The initial doses selected for this study were 100, 300 and 1 000 mg/kg/day. Males and females at 1 000 mg/kg/day were killed for reasons of animal welfare on Day 2 of dosing due to the severity of signs observed. An additional two males and two females were assigned to the study and dosed at 500 mg/kg/day to gain further information on the dose response.

During the study, clinical condition, body weight, food consumption, visual water consumption assessment, organ weight and macropathology investigations were undertaken.

Following the second dose administration at 1 000 mg/kg/day, signs observed included elevated, swaying and/or unsteady gait, decreased activity, irregular and slow breathing, piloerection, partially closed eyes and one female became prostrate. All animals were killed prematurely on Day 2 because of the severity of the signs observed.

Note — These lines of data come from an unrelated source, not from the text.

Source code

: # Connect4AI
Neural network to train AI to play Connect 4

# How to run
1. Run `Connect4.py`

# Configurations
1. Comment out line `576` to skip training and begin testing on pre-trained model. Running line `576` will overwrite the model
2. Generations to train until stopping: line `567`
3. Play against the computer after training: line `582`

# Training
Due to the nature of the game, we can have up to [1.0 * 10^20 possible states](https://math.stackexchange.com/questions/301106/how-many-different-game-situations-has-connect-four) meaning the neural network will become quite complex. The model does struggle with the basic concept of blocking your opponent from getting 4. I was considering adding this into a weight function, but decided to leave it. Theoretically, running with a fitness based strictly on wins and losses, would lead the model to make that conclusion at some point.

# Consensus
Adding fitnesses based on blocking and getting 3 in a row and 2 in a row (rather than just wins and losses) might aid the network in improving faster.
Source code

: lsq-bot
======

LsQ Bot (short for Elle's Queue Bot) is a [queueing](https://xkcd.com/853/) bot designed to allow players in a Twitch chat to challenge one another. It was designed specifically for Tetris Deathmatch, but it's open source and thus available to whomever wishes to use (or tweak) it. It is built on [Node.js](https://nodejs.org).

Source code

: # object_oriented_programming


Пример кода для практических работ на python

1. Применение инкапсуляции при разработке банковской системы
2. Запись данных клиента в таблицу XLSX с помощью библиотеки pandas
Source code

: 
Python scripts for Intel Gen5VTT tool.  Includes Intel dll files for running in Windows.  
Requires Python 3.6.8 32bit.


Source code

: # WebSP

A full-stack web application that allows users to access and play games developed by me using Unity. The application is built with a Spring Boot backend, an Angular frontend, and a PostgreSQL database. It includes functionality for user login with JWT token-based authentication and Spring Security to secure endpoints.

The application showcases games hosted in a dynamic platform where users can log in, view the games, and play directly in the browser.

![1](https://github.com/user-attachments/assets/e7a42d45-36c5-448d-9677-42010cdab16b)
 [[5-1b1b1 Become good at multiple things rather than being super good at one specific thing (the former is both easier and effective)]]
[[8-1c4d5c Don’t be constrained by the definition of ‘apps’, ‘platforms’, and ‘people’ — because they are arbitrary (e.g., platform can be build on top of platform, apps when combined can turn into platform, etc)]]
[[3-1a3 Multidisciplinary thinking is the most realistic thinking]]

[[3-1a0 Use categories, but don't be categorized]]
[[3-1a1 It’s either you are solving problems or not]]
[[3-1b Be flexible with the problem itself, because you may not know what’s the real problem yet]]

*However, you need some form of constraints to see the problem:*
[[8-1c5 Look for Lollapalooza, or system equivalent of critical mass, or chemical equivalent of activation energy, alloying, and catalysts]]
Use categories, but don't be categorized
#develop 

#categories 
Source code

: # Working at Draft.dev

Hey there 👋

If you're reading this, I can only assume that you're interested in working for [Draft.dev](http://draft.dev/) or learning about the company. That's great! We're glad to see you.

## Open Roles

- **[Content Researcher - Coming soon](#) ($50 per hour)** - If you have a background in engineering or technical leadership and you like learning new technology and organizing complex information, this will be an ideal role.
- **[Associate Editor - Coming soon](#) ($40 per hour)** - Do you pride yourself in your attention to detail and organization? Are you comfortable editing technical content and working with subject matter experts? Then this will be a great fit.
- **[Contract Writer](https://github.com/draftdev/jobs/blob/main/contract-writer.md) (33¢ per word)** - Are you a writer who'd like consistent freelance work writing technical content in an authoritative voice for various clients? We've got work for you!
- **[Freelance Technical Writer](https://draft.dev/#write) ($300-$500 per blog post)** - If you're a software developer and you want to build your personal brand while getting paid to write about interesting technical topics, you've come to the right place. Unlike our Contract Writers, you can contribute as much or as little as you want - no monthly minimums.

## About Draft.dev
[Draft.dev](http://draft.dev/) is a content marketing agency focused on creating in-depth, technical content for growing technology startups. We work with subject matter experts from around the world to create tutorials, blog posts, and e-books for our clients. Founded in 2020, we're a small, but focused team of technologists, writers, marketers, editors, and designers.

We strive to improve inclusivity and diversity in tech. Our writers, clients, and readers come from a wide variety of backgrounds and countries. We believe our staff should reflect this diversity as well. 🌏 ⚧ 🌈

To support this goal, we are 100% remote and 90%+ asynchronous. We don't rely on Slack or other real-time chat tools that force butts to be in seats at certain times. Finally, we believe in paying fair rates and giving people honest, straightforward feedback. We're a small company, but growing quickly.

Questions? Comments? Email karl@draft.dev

Necropsy examination revealed findings in the stomach (distended appearance, abnormal contents and depressions, thickening and irregular surface of the non-glandular mucosa) and intestinal tract (distended ileum, jejunum and/or caecum and abnormal contents in the ileum and jejunum). A dark pancreas was reported for one male and all three females and a dark liver for one female.

Treatment at 500 mg/kg/day was tolerated for the first 4-days of treatment, but animals deteriorated following the fifth dose. Signs comprised piloerection, abnormally cold to the touch, decreased activity and hunched posture. Bodyweight gain and food consumption were low. It was considered that this dose level would not be tolerated for further doses and, therefore, this group was terminated on Day 5 for welfare reasons.

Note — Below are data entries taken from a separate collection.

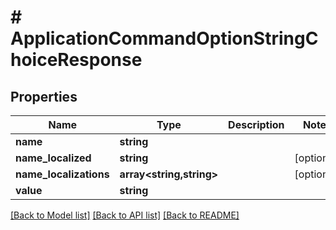 # # ApplicationCommandOptionStringChoiceResponse

## Properties

Name | Type | Description | Notes
------------ | ------------- | ------------- | -------------
**name** | **string** |  |
**name_localized** | **string** |  | [optional]
**name_localizations** | **array<string,string>** |  | [optional]
**value** | **string** |  |

[[Back to Model list]](../../README.md#models) [[Back to API list]](../../README.md#endpoints) [[Back to README]](../../README.md)
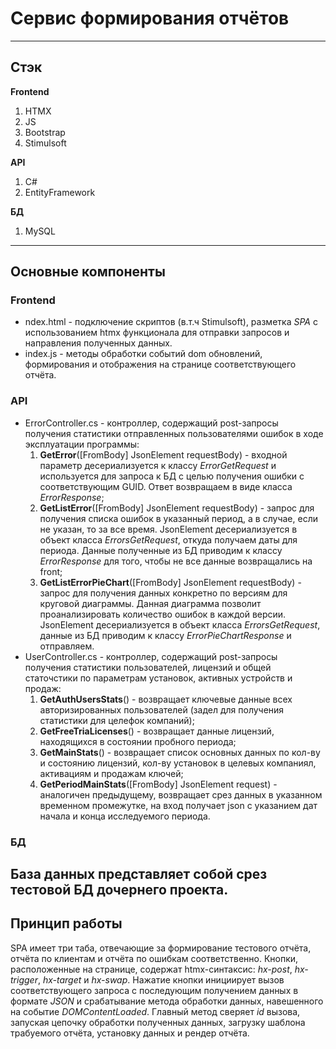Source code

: # Сервис формирования отчётов #
----
## Стэк ##
**Frontend**
1. HTMX
2. JS
3. Bootstrap
4. Stimulsoft

**API**
1. C#
2. EntityFramework

**БД**
1. MySQL
----
## Основные компоненты ##
### Frontend ###
+ ndex.html - подключение скриптов (в.т.ч Stimulsoft), разметка *SPA* с использованием htmx функционала для отправки запросов и направления полученных данных.
+ index.js - методы обработки событий dom обновлений, формирования и отображения на странице соответствующего отчёта.
### API ###
+ ErrorController.cs - контроллер, содержащий post-запросы получения статистики отправленных пользователями ошибок в ходе эксплуатации программы:
    1. **GetError**([FromBody] JsonElement requestBody) - входной параметр десериализуется к классу *ErrorGetRequest* и используется для запроса к БД с целью получения ошибки с соответствующим GUID. Ответ возвращаем в виде класса *ErrorResponse*;
    2. **GetListError**([FromBody] JsonElement requestBody) - запрос для получения списка ошибок в указанный период, а в случае, если не указан, то за все время. JsonElement десериализуется в объект класса *ErrorsGetRequest*, откуда получаем даты для периода. Данные полученные из БД приводим к классу *ErrorResponse* для того, чтобы не все данные возвращались на front;
    3. **GetListErrorPieChart**([FromBody] JsonElement requestBody) - запрос для получения данных конкретно по версиям для круговой диаграммы. Данная диаграмма позволит проанализировать количество ошибок в каждой версии. JsonElement десериализуется в объект класса *ErrorsGetRequest*, данные из БД приводим к классу *ErrorPieChartResponse* и отправляем.
+ UserController.cs - контроллер, содержащий post-запросы получения статистики пользователей, лицензий и общей статочстики по параметрам установок, активных устройств и продаж:
    1. **GetAuthUsersStats**() - возвращает ключевые данные всех авторизированных пользователей (задел для получения статистики для целефок компаний);
    2. **GetFreeTriaLicenses**() - возвращает данные лицензий, находящихся в состоянии пробного периода;
    3. **GetMainStats**() - возвращает список основных данных по кол-ву и состоянию лицензий, кол-ву установок в целевых компаниял, активациям и продажам ключей;
    4. **GetPeriodMainStats**([FromBody] JsonElement request) - аналогичен предыдущему, возвращает срез данных в указанном временном промежутке, на вход получает json с указанием дат начала и конца исследуемого периода.
### БД ###
База данных представляет собой срез тестовой БД дочернего проекта.
----
## Принцип работы ##
SPA имеет три таба, отвечающие за формирование тестового отчёта, отчёта по клиентам и отчёта по ошибкам соответственно.
Кнопки, расположенные на странице, содержат htmx-синтаксис: *hx-post*, *hx-trigger*, *hx-target* и *hx-swap*.
Нажатие кнопки инициирует вызов соответствующего запроса с последующим получением данных в формате *JSON* и срабатывание метода обработки данных, навешенного на событие *DOMContentLoaded*.
Главный метод сверяет *id* вызова, запуская цепочку обработки полученных данных, загрузку шаблона трабуемого отчёта, установку данных и рендер отчёта.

Necropsy examination revealed findings in the stomach (abnormal contents, distended appearance and irregular surface and thickening of the non-glandular mucosa) and intestinal tract (abnormal contents in the duodenum, ileum and jejunum, distended jejunum and abnormal color of the colon, duodenum, ileum, and jejunum). A dark pancreas was recorded in one male and two females.

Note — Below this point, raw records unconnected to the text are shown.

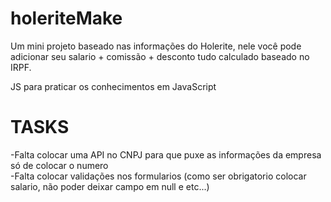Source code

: # holeriteMake
Um mini projeto baseado nas informações do Holerite, nele você pode adicionar seu salario + comissão + desconto tudo calculado baseado no IRPF.

JS para praticar os conhecimentos em JavaScript

# TASKS
-Falta colocar uma API no CNPJ para que puxe as informações da empresa só de colocar o numero <br>
-Falta colocar validações nos formularios (como ser obrigatorio colocar salario, não poder deixar campo em null e etc...)
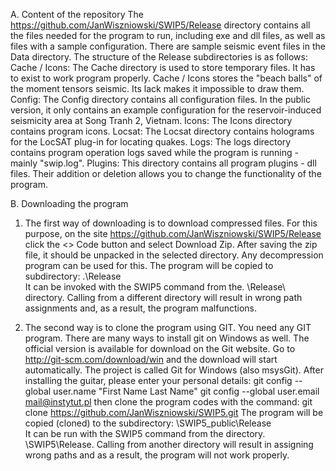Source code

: A. Content of the repository
The https://github.com/JanWiszniowski/SWIP5/Release directory contains all the files needed for the program to run,
including exe and dll files, as well as files with a sample configuration.
There are sample seismic event files in the Data directory. The structure of the Release subdirectories is as follows:
Cache / Icons: The Cache directory is used to store temporary files. It has to exist to work program properly.
  Cache / Icons stores the "beach balls" of the moment tensors seismic. Its lack makes it impossible to draw them.
Config: The Config directory contains all configuration files. In the public version, it only contains an example configuration
  for the reservoir-induced seismicity area at Song Tranh 2, Vietnam.
Icons: The Icons directory contains program icons.
Locsat: The Locsat directory contains holograms for the LocSAT plug-in for locating quakes.
Logs: The logs directory contains program operation logs saved while the program is running - mainly "swip.log".
Plugins: This directory contains all program plugins - dll files. Their addition or deletion allows you
  to change the functionality of the program.

B. Downloading the program

1. The first way of downloading is to download compressed files. For this purpose,
on the site https://github.com/JanWiszniowski/SWIP5/Release click the <> Code button
and select Download Zip. After saving the zip file, it should be unpacked in the selected directory.
Any decompression program can be used for this. The program will be copied to subdirectory:
.\Release\
It can be invoked with the SWIP5 command from the. \Release\ directory. Calling from a different directory
will result in wrong path assignments and, as a result, the program malfunctions.

2. The second way is to clone the program using GIT.  You need any GIT program.
There are many ways to install git on Windows as well. The official version is available for download on the Git website.
Go to http://git-scm.com/download/win and the download will start automatically.
The project is called Git for Windows (also msysGit). After installing the guitar, please enter your personal details:
git config --global user.name "First Name Last Name"
git config --global user.email mail@instytut.pl
then clone the program codes with the command:
git clone https://github.com/JanWiszniowski/SWIP5.git
The program will be copied (cloned) to the subdirectory:
\SWIP5_public\Release\
It can be run with the SWIP5 command from the directory. \SWIP5\Release\. Calling from another directory
will result in assigning wrong paths and as a result, the program will not work properly.
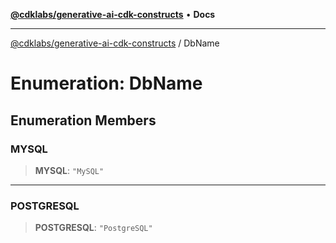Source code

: [**@cdklabs/generative-ai-cdk-constructs**](../README.md) • **Docs**

***

[@cdklabs/generative-ai-cdk-constructs](../README.md) / DbName

# Enumeration: DbName

## Enumeration Members

### MYSQL

> **MYSQL**: `"MySQL"`

***

### POSTGRESQL

> **POSTGRESQL**: `"PostgreSQL"`
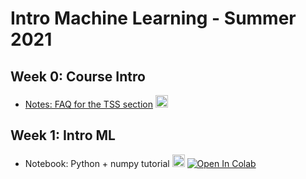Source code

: # Intro Machine Learning - Summer 2021


## Week 0: Course Intro

* [Notes: FAQ for the TSS section](notes/tss-faq) <a href="notes/tss-faq.pdf"><img src="/intro-ml-tss21/pdf.svg" alt="PDF" height="20px"></a>

## Week 1: Intro ML

* Notebook: Python + numpy tutorial <a href="notebooks/notebooks/1-python-numpy-tutorial.pdf"><img src="/intro-ml-tss21/pdf.svg" alt="PDF" height="20px"></a>  [![Open In Colab](https://colab.research.google.com/assets/colab-badge.svg)](https://colab.research.google.com/github/ffund/ml-notebooks/blob/master/notebooks/1-python-numpy-tutorial.ipynb)

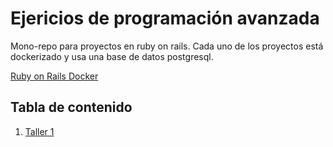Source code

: # Ejericios de programación avanzada

Mono-repo para proyectos en ruby on rails. Cada uno de los proyectos está dockerizado y usa una base de datos postgresql.

[Ruby on Rails Docker](https://docs.docker.com/compose/rails/)

## Tabla de contenido

1. [Taller 1](https://github.com/davidlruizc/programacion-avanzada/blob/master/taller_uno/README.md)
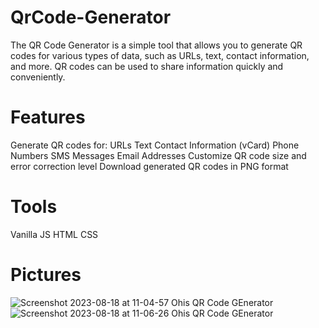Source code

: # QrCode-Generator

The QR Code Generator is a simple tool that allows you to generate QR codes for various types of data, such as URLs, 
text, contact information, and more. QR codes can be used to share information quickly and conveniently.

# Features

Generate QR codes for:
URLs
Text
Contact Information (vCard)
Phone Numbers
SMS Messages
Email Addresses
Customize QR code size and error correction level
Download generated QR codes in PNG format

# Tools
Vanilla JS
HTML
CSS

# Pictures
![Screenshot 2023-08-18 at 11-04-57 Ohis QR Code GEnerator](https://github.com/Ohiole/QrCode-Generator/assets/67792211/8abc3003-d30f-45ca-906e-06db5705db97)
![Screenshot 2023-08-18 at 11-06-26 Ohis QR Code GEnerator](https://github.com/Ohiole/QrCode-Generator/assets/67792211/b5f59a03-863c-4672-bb9f-fa18be79147e)
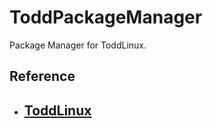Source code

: # ToddPackageManager
Package Manager for ToddLinux.

## Reference
- ## [ToddLinux](https://github.com/ToddLinux/ToddLinux)
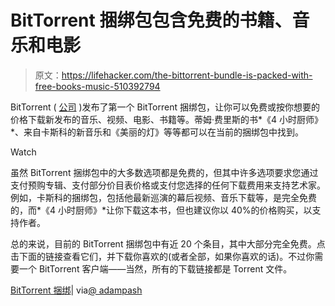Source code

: # BitTorrent 捆绑包包含免费的书籍、音乐和电影

> 原文：<https://lifehacker.com/the-bittorrent-bundle-is-packed-with-free-books-music-510392794>

BitTorrent ( [公司](http://www.bittorrent.com/) )发布了第一个 BitTorrent 捆绑包，让你可以免费或按你想要的价格下载新发布的音乐、视频、电影、书籍等。蒂姆·费里斯的书*《4 小时厨师》*、来自卡斯科的新音乐和《美丽的灯》等等都可以在当前的捆绑包中找到。

Watch

虽然 BitTorrent 捆绑包中的大多数选项都是免费的，但其中许多选项要求您通过支付预购专辑、支付部分价目表价格或支付您选择的任何下载费用来支持艺术家。例如，卡斯科的捆绑包，包括他最新巡演的幕后视频、音乐下载等，是完全免费的，而*《4 小时厨师》*让你下载这本书，但也建议你以 40%的价格购买，以支持作者。

总的来说，目前的 BitTorrent 捆绑包中有近 20 个条目，其中大部分完全免费。点击下面的链接查看它们，并下载你喜欢的(或者全部，如果你喜欢的话)。不过你需要一个 BitTorrent 客户端——当然，所有的下载链接都是 Torrent 文件。

[BitTorrent 捆绑](http://bundles.bittorrent.com/)| via[@ adampash](http://twitter.com/adampash)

Treatment of animals with 300 mg/kg/day was well-tolerated and there were no deaths. The only signs comprised transient salivation and chin rubbing. There were no effects on bodyweight gain or food consumption. There was no clear effect of treatment on organ weights. Necropsy examination revealed changes in the stomach comprising thickening and depressions on the non-glandular mucosa for one male and thickening of the non-glandular mucosa for two females.

With the exception of an occasional incidence of transient salivation, the appearance and behavior of the animals were unaffected by treatment dose of 100 mg/kg/day treatment and there were no deaths. There were no effects on bodyweight gain, food consumption or organ weights and no findings at necropsy.

It is concluded that the oral (gavage) administration of the test material to Han Wistar (RccHanTM;WIST) rats was well tolerated at doses up to 300 mg/kg/day.

Treatment at 500 and 1 000 mg/kg/day resulted in a range of signs which necessitated the premature termination of the animals on Days 5 and 2, respectively. The main target organs were the stomach and small intestine.

Whilst changes in the stomach were apparent at 300 mg/kg/day, they were not associated with any adverse clinical signs or any effect on bodyweight gain or food consumption. Based on the findings in this study, 300 mg/kg/day was considered to be a suitable high dose level in the 28-day study.